Bernardo, recipient of the 2025 Lifetime Achievement Award, has spent his career searching for the genetic treasures tucked inside what plant breeders call exotic germplasm — ancient, often wild genetic lines that hold secrets to resilience, taste, and traits we've forgotten to value.

But Bernardo didn’t always think this way.

“I worked in private industry for nearly a decade,” he recalls. “I remember one breeder saying, ‘We’re making new hybrids, but they’re basically the same genetics.’ That stuck with me. Where is the new diversity going to come from?”

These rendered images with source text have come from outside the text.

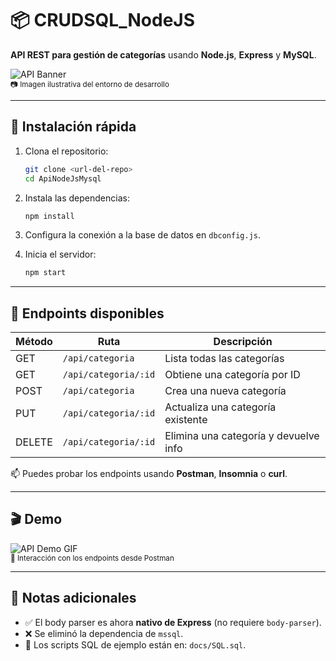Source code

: # 📦 CRUDSQL_NodeJS

**API REST para gestión de categorías** usando **Node.js**, **Express** y **MySQL**.

![API Banner](https://user-images.githubusercontent.com/674621/144755461-aaa0b917-e7ec-4bb3-87d2-78b5c7db1f67.png)  
<sub>📷 Imagen ilustrativa del entorno de desarrollo</sub>

---

## 🚀 Instalación rápida

1. Clona el repositorio:
   ```bash
   git clone <url-del-repo>
   cd ApiNodeJsMysql
   ```

2. Instala las dependencias:
   ```bash
   npm install
   ```

3. Configura la conexión a la base de datos en `dbconfig.js`.

4. Inicia el servidor:
   ```bash
   npm start
   ```

---

## 🔌 Endpoints disponibles

| Método | Ruta                    | Descripción                           |
|--------|-------------------------|---------------------------------------|
| GET    | `/api/categoria`        | Lista todas las categorías            |
| GET    | `/api/categoria/:id`    | Obtiene una categoría por ID          |
| POST   | `/api/categoria`        | Crea una nueva categoría              |
| PUT    | `/api/categoria/:id`    | Actualiza una categoría existente     |
| DELETE | `/api/categoria/:id`    | Elimina una categoría y devuelve info |

📫 Puedes probar los endpoints usando **Postman**, **Insomnia** o **curl**.

---

## 🎬 Demo

![API Demo GIF](https://media.giphy.com/media/qgQUggAC3Pfv687qPC/giphy.gif)  
<sub>🎥 Interacción con los endpoints desde Postman</sub>

---

## 📝 Notas adicionales

- ✅ El body parser es ahora **nativo de Express** (no requiere `body-parser`).
- ❌ Se eliminó la dependencia de `mssql`.
- 📂 Los scripts SQL de ejemplo están en: `docs/SQL.sql`.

For Bernardo, part of the answer lies in the world’s gene banks — vast vaults of seed samples collected from every corner of the globe. Yet, he says, many of these vaults have quietly become “seed morgues.” “Something goes in, but it never comes out,” he explains. “We need to start treating these collections like living investments, not museums of dead potential.”

That potential — and the barriers to unlocking it — are deeply personal for Bernardo. He’s wrestled with international policies that prevent access to valuable lines (like North Korean corn) and with the slow, painstaking science of transferring useful traits from wild relatives into elite lines that farmers can actually grow. Sometimes it works. Sometimes it doesn’t. But he’s convinced that success starts not in the lab, but in the way we communicate.

“The fact sheet model isn’t cutting it anymore,” he says. “We hand out a paper about a new variety and think that’s enough. But stories? Plants you can see and touch? That’s what stays with people.”

Bernardo practices what he preaches. At the University of Minnesota, he helped launch a student-led breeding program that’s working to adapt leafy African vegetables for the Twin Cities’ African diaspora. The goal? Culturally relevant crops that mature in Minnesota’s shorter growing season — and can be regrown year after year.

“That’s real impact,” he says. “Helping people grow food that’s meaningful to them, not just what's commercially viable.”

He’s also brewed plant breeding into something more relatable — literally. Coffee and beer have become unexpected tools in his mission to make science accessible. His undergraduate course on coffee, for instance, connects the dots between genetics, geography, and culture. “Everyone drinks coffee,” he says. “It’s a conversation starter. It’s a gateway into plant science.”